Please set down exactly the lines of the listing below from the line containing "Within the [CodePipeline](../codepipeline)" through the line containing "of the image", both lines included, leaving out all other lines.

▬▬▬▬▬▬

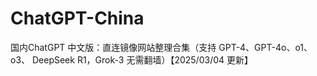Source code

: # ChatGPT-China
国内ChatGPT 中文版：直连镜像网站整理合集（支持 GPT-4、GPT-4o、o1、o3、 DeepSeek R1，Grok-3 无需翻墙）【2025/03/04 更新】
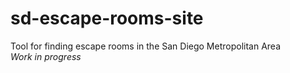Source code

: # sd-escape-rooms-site
Tool for finding escape rooms in the San Diego Metropolitan Area
<br>
*Work in progress*
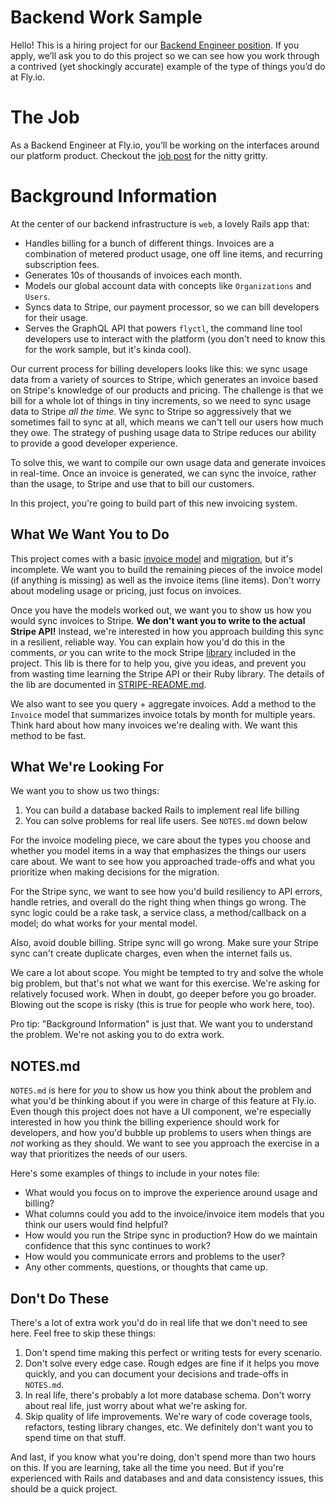 # Backend Work Sample

Hello! This is a hiring project for our [Backend Engineer position](https://fly.io/jobs/backend-engineer/).
If you apply, we’ll ask you to do this project so we can see how you work through a contrived (yet shockingly accurate) example of the type of things you’d do at Fly.io.

# The Job

As a Backend Engineer at Fly.io, you’ll be working on the interfaces around our platform product. Checkout the [job post](https://fly.io/jobs/backend-engineer/) for the nitty gritty.

# Background Information

At the center of our backend infrastructure is `web`, a lovely Rails app that:

* Handles billing for a bunch of different things. Invoices are a combination of metered product usage, one off line items, and recurring subscription fees.
* Generates 10s of thousands of invoices each month.
* Models our global account data with concepts like `Organizations` and `Users`.
* Syncs data to Stripe, our payment processor, so we can bill developers for their usage.
* Serves the GraphQL API that powers `flyctl`, the command line tool developers use to interact with the platform (you don't need to know this for the work sample, but it's kinda cool).

Our current process for billing developers looks like this: we sync usage data from a variety of sources to Stripe, which generates an invoice based on Stripe's knowledge of our products and pricing.
The challenge is that we bill for a whole lot of things in tiny increments, so we need to sync usage data to Stripe _all the time_.
We sync to Stripe so aggressively that we sometimes fail to sync at all, which means we can't tell our users how much they owe.
The strategy of pushing usage data to Stripe reduces our ability to provide a good developer experience.

To solve this, we want to compile our own usage data and generate invoices in real-time.
Once an invoice is generated, we can sync the invoice, rather than the usage, to Stripe and use that to bill our customers.

In this project, you're going to build part of this new invoicing system.

## What We Want You to Do

This project comes with a basic [invoice model](app/models/invoice.rb) and [migration](db/migrate/20221027223051_create_invoices.rb), but it's incomplete.
We want you to build the remaining pieces of the invoice model (if anything is missing) as well as the invoice items (line items). Don't worry about modeling usage or pricing, just focus on invoices.

Once you have the models worked out, we want you to show us how you would sync invoices to Stripe.
**We don't want you to write to the actual Stripe API!**
Instead, we're interested in how you approach building this sync in a resilient, reliable way.
You can explain how you'd do this in the comments, _or_ you can write to the mock Stripe [library](lib/stripe.rb) included in the project.
This lib is there for to help you, give you ideas, and prevent you from wasting time learning the Stripe API or their Ruby library.
The details of the lib are documented in [STRIPE-README.md](lib/STRIPE-README.md).

We also want to see you query + aggregate invoices. Add a method to the `Invoice` model that summarizes invoice totals by month for multiple years.
Think hard about how many invoices we're dealing with. We want this method to be fast.

## What We're Looking For

We want you to show us two things:

1. You can build a database backed Rails to implement real life billing
2. You can solve problems for real life users. See `NOTES.md` down below

For the invoice modeling piece, we care about the types you choose and whether you model items in a way that emphasizes the things our users care about.
We want to see how you approached trade-offs and what you prioritize when making decisions for the migration.

For the Stripe sync, we want to see how you'd build resiliency to API errors, handle retries, and overall do the right thing when things go wrong.
The sync logic could be a rake task, a service class, a method/callback on a model; do what works for your mental model.

Also, avoid double billing. Stripe sync will go wrong. Make sure your Stripe sync can't create duplicate charges, even when the internet fails us.

We care a lot about scope. You might be tempted to try and solve the whole big problem, but that's not what we want for this exercise.
We're asking for relatively focused work. When in doubt, go deeper before you go broader. Blowing out the scope is risky (this is true for people who work here, too).

Pro tip: "Background Information" is just that. We want you to understand the problem. We're not asking you to do extra work.

## NOTES.md

`NOTES.md` is here for _you_ to show us how you think about the problem and what you'd be thinking about if you were in charge of this feature at Fly.io.
Even though this project does not have a UI component, we're especially interested in how you think the billing experience should work for developers, and how you'd bubble up problems to users when things are _not_ working as they should.
We want to see you approach the exercise in a way that prioritizes the needs of our users.

Here's some examples of things to include in your notes file:

* What would you focus on to improve the experience around usage and billing?
* What columns could you add to the invoice/invoice item models that you think our users would find helpful?
* How would you run the Stripe sync in production? How do we maintain confidence that this sync continues to work?
* How would you communicate errors and problems to the user?
* Any other comments, questions, or thoughts that came up.

## Don't Do These

There's a lot of extra work you'd do in real life that we don't need to see here. Feel free to skip these things:

1. Don't spend time making this perfect or writing tests for every scenario.
2. Don't solve every edge case. Rough edges are fine if it helps you move quickly, and you can document your decisions and trade-offs in `NOTES.md`.
3. In real life, there's probably a lot more database schema. Don't worry about real life, just worry about what we're asking for.
4. Skip quality of life improvements. We're wary of code coverage tools, refactors, testing library changes, etc. We definitely don't want you to spend time on that stuff.

And last, if you know what you're doing, don't spend more than two hours on this. If you are learning, take all the time you need.
But if you're experienced with Rails and databases and and data consistency issues, this should be a quick project. 
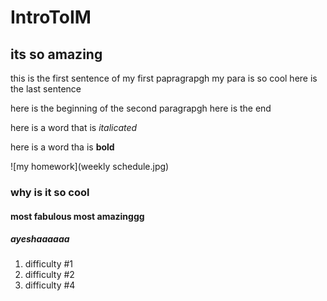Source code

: # IntroToIM
## its so amazing
this is the first sentence of my first papragrapgh
my para is so cool
here is the last sentence

here is the beginning of the second paragrapgh
here is the end

here is a word that is *italicated*

here is a word tha is **bold**

![my homework](weekly schedule.jpg)

### why is it so cool
#### most fabulous most amazinggg
##### ayeshaaaaaa
1. difficulty #1
2. difficulty #2
3. difficulty #4
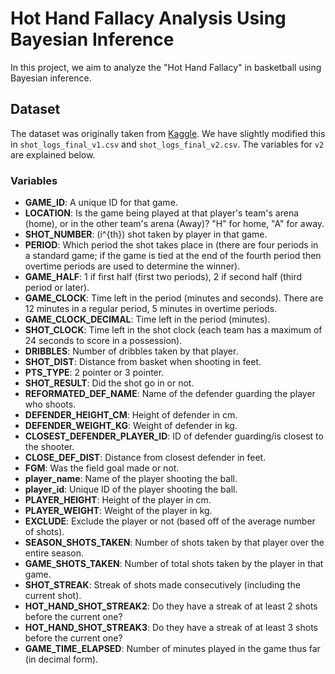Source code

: # Hot Hand Fallacy Analysis Using Bayesian Inference

In this project, we aim to analyze the "Hot Hand Fallacy" in basketball using Bayesian inference.

## Dataset

The dataset was originally taken from [Kaggle](https://www.kaggle.com/datasets/dansbecker/nba-shot-logs). We have slightly modified this in `shot_logs_final_v1.csv` and `shot_logs_final_v2.csv`. The variables for `v2` are explained below.

### Variables

- **GAME_ID**: A unique ID for that game.
- **LOCATION**: Is the game being played at that player's team's arena (home), or in the other team's arena (Away)? "H" for home, "A" for away.
- **SHOT_NUMBER**: \(i^{th}\) shot taken by player in that game.
- **PERIOD**: Which period the shot takes place in (there are four periods in a standard game; if the game is tied at the end of the fourth period then overtime periods are used to determine the winner).
- **GAME_HALF**: 1 if first half (first two periods), 2 if second half (third period or later).
- **GAME_CLOCK**: Time left in the period (minutes and seconds). There are 12 minutes in a regular period, 5 minutes in overtime periods.
- **GAME_CLOCK_DECIMAL**: Time left in the period (minutes).
- **SHOT_CLOCK**: Time left in the shot clock (each team has a maximum of 24 seconds to score in a possession).
- **DRIBBLES**: Number of dribbles taken by that player.
- **SHOT_DIST**: Distance from basket when shooting in feet.
- **PTS_TYPE**: 2 pointer or 3 pointer.
- **SHOT_RESULT**: Did the shot go in or not.
- **REFORMATED_DEF_NAME**: Name of the defender guarding the player who shoots.
- **DEFENDER_HEIGHT_CM**: Height of defender in cm.
- **DEFENDER_WEIGHT_KG**: Weight of defender in kg.
- **CLOSEST_DEFENDER_PLAYER_ID**: ID of defender guarding/is closest to the shooter.
- **CLOSE_DEF_DIST**: Distance from closest defender in feet.
- **FGM**: Was the field goal made or not.
- **player_name**: Name of the player shooting the ball.
- **player_id**: Unique ID of the player shooting the ball.
- **PLAYER_HEIGHT**: Height of the player in cm.
- **PLAYER_WEIGHT**: Weight of the player in kg.
- **EXCLUDE**: Exclude the player or not (based off of the average number of shots).
- **SEASON_SHOTS_TAKEN**: Number of shots taken by that player over the entire season.
- **GAME_SHOTS_TAKEN**: Number of total shots taken by the player in that game.
- **SHOT_STREAK**: Streak of shots made consecutively (including the current shot).
- **HOT_HAND_SHOT_STREAK2**: Do they have a streak of at least 2 shots before the current one?
- **HOT_HAND_SHOT_STREAK3**: Do they have a streak of at least 3 shots before the current one?
- **GAME_TIME_ELAPSED**: Number of minutes played in the game thus far (in decimal form).
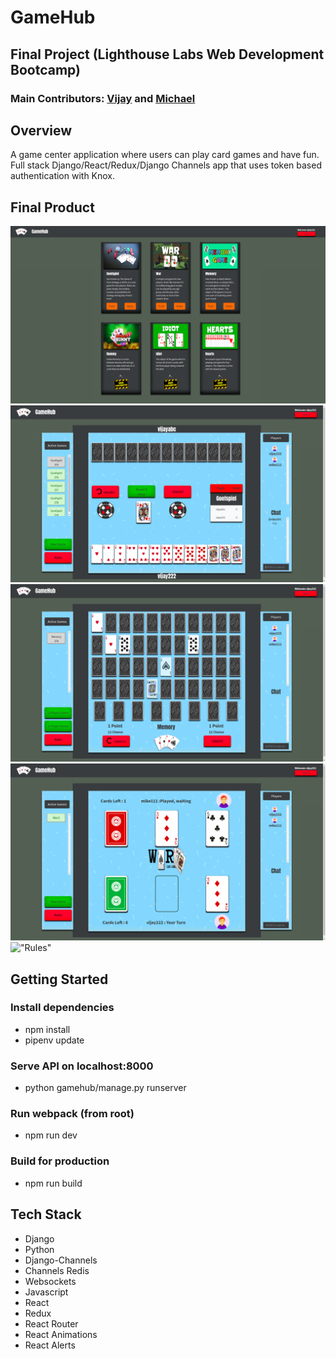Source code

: # GameHub

## Final Project (Lighthouse Labs Web Development Bootcamp)

### Main Contributors: [Vijay](https://github.com/gitvijayy) and [Michael](https://github.com/michaelt448)

## Overview

A game center application where users can play card games and have fun. Full stack Django/React/Redux/Django Channels app that uses token based authentication with Knox.

## Final Product

!["Landing Page"](https://github.com/gitvijayy/gamehub/blob/master/docs/landing.png?raw=true)
!["Goofspiel"](https://github.com/gitvijayy/gamehub/blob/master/docs/goofspiel.png?raw=true)
!["Memory"](https://github.com/gitvijayy/gamehub/blob/master/docs/memory.png?raw=true)
!["War"](https://github.com/gitvijayy/gamehub/blob/master/docs/war.png?raw=true)
!["Rules"]()

## Getting Started

### Install dependencies

- npm install
- pipenv update

### Serve API on localhost:8000

- python gamehub/manage.py runserver

### Run webpack (from root)

- npm run dev

### Build for production

- npm run build

## Tech Stack

- Django
- Python
- Django-Channels
- Channels Redis
- Websockets
- Javascript
- React
- Redux
- React Router
- React Animations
- React Alerts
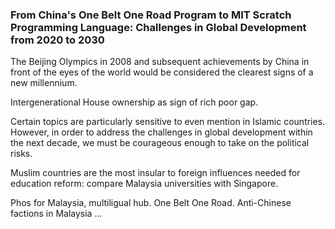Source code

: ### From China's One Belt One Road Program to MIT Scratch Programming Language: Challenges in Global Development from 2020 to 2030

The Beijing Olympics in 2008 and subsequent achievements by China in front of the eyes of the world would be considered the clearest signs of a new millennium.

Intergenerational House ownership as sign of rich poor gap.

Certain topics are particularly sensitive to even mention in Islamic countries. However, in order to address the challenges in global development within the next decade, we must be courageous enough to take on the political risks.

Muslim countries are the most insular to foreign influences needed for education reform: compare Malaysia universities with Singapore.

Phos for Malaysia, multiligual hub. One Belt One Road. Anti-Chinese factions in Malaysia ...


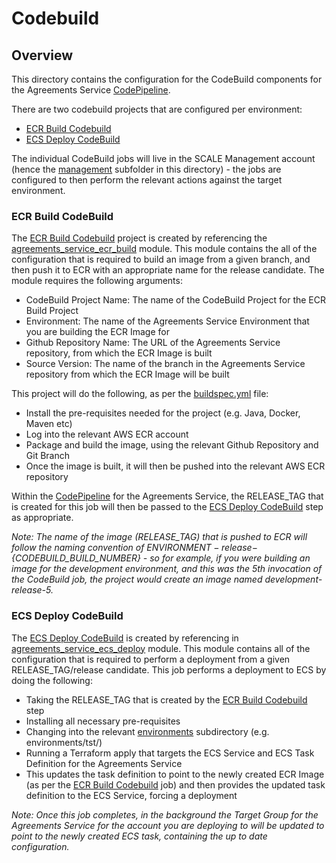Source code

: # Codebuild

## Overview

This directory contains the configuration for the CodeBuild components for the Agreements Service [CodePipeline](../codepipeline).

There are two codebuild projects that are configured per environment:
- [ECR Build Codebuild](./ecr_build_codebuild.tf)
- [ECS Deploy CodeBuild](./ecs_deploy_codebuild.tf)

The individual CodeBuild jobs will live in the SCALE Management account (hence the [management](./management) subfolder in this directory) - 
the jobs are configured to then perform the relevant actions against the target environment.

### ECR Build CodeBuild
The [ECR Build Codebuild](./ecr_build_codebuild.tf) project is created by referencing the [agreements_service_ecr_build](../modules/agreements_service_ecr_build) 
module. This module contains the all of the configuration that is required to build an image from a given branch, and then push it to ECR with an
appropriate name for the release candidate. The module requires the following arguments:

- CodeBuild Project Name: The name of the CodeBuild Project for the ECR Build Project
- Environment: The name of the Agreements Service Environment that you are building the ECR Image for
- Github Repository Name: The URL of the Agreements Service repository, from which the ECR Image is built
- Source Version: The name of the branch in the Agreements Service repository from which the ECR Image will be built

This project will do the following, as per the [buildspec.yml](../modules/agreements_service_ecr_build/buildspec.yml) file:
- Install the pre-requisites needed for the project (e.g. Java, Docker, Maven etc)
- Log into the relevant AWS ECR account
- Package and build the image, using the relevant Github Repository and Git Branch
- Once the image is built, it will then be pushed into the relevant AWS ECR repository

Within the [CodePipeline](../codepipeline) for the Agreements Service, the RELEASE_TAG that is created for this job will then
be passed to the [ECS Deploy CodeBuild](./ecs_deploy_codebuild.tf) step as appropriate.

_Note: The name of the image (RELEASE_TAG) that is pushed to ECR will follow the naming convention of ${ENVIRONMENT}-release-${CODEBUILD_BUILD_NUMBER} - so
for example, if you were building an image for the development environment, and this was the 5th invocation of the CodeBuild job,
the project would create an image named development-release-5._

### ECS Deploy CodeBuild
The [ECS Deploy CodeBuild](./ecs_deploy_codebuild.tf) is created by referencing in [agreements_service_ecs_deploy](../modules/agreements_service_ecs_deploy) module.
This module contains all of the configuration that is required to perform a deployment from a given RELEASE_TAG/release candidate. This job performs a deployment
to ECS by doing the following:

- Taking the RELEASE_TAG that is created by the [ECR Build Codebuild](./ecr_build_codebuild.tf) step
- Installing all necessary pre-requisites
- Changing into the relevant [environments](../../environments) subdirectory (e.g. environments/tst/)
- Running a Terraform apply that targets the ECS Service and ECS Task Definition for the Agreements Service
- This updates the task definition to point to the newly created ECR Image (as per the [ECR Build Codebuild](./ecr_build_codebuild.tf) job)
and then provides the updated task definition to the ECS Service, forcing a deployment

_Note: Once this job completes, in the background the Target Group for the Agreements Service for the account you are deploying to will be updated
to point to the newly created ECS task, containing the up to date configuration._
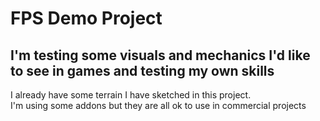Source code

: <h1>FPS Demo Project</h1>
<h2>I'm testing some visuals and mechanics I'd like to see in games and testing my own skills</h2>
<p>I already have some terrain I have sketched in this project. </br>
I'm using some addons but they are all ok to use in commercial projects</p>
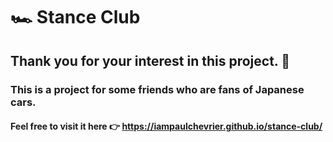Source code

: # 🏎️ Stance Club
## Thank you for your interest in this project. 🙏
### This is a project for some friends who are fans of Japanese cars.
#### Feel free to visit it here 👉 https://iampaulchevrier.github.io/stance-club/
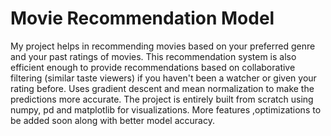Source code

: # Movie Recommendation Model

My project helps in recommending movies based on your preferred genre and your past ratings of movies.
This recommendation system is also efficient enough to provide recommendations based on collaborative filtering (similar taste viewers) if you haven't been a watcher or given your rating before.
Uses gradient descent and mean normalization to make the predictions more accurate.
The project is entirely built from scratch using numpy, pd and matplotlib for visualizations.
More features ,optimizations to be added soon along with better model accuracy.
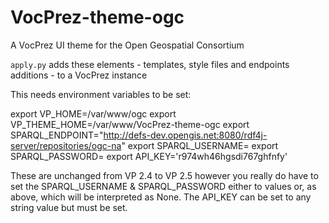 # VocPrez-theme-ogc
A VocPrez UI theme for the Open Geospatial Consortium

`apply.py` adds these elements - templates, style files and endpoints additions - to a VocPrez instance

This needs environment variables to be set:

export VP_HOME=/var/www/ogc
export VP_THEME_HOME=/var/www/VocPrez-theme-ogc
export SPARQL_ENDPOINT="http://defs-dev.opengis.net:8080/rdf4j-server/repositories/ogc-na"
export SPARQL_USERNAME=
export SPARQL_PASSWORD=
export API_KEY='r974wh46hgsdi767ghfnfy'

These are unchanged from VP 2.4 to VP 2.5 however you really do have to set the SPARQL_USERNAME & SPARQL_PASSWORD either to values or, as above, which will be interpreted as None. The API_KEY can be set to any string value but must be set.

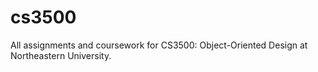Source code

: # cs3500
All assignments and coursework for CS3500: Object-Oriented Design at Northeastern University.
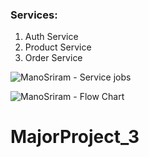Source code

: ### Services:
  1. Auth Service
  2. Product Service
  3. Order Service
  
![ManoSriram - Service jobs](https://ik.imagekit.io/09vbfltqtgx/COM_MICRO-Page-2_qT8AiOXYJ.png)


![ManoSriram - Flow Chart](https://ik.imagekit.io/09vbfltqtgx/COM_MICRO-Page-1_zQq3E_sKrD.png)


# MajorProject_3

▬▬▬▬▬▬

Worked solution:
Within the [CodePipeline](../codepipeline) for the Agreements Service, the RELEASE_TAG that is created for this job will then
be passed to the [ECS Deploy CodeBuild](./ecs_deploy_codebuild.tf) step as appropriate.

_Note: The name of the image (RELEASE_TAG) that is pushed to ECR will follow the naming convention of ${ENVIRONMENT}-release-${CODEBUILD_BUILD_NUMBER} - so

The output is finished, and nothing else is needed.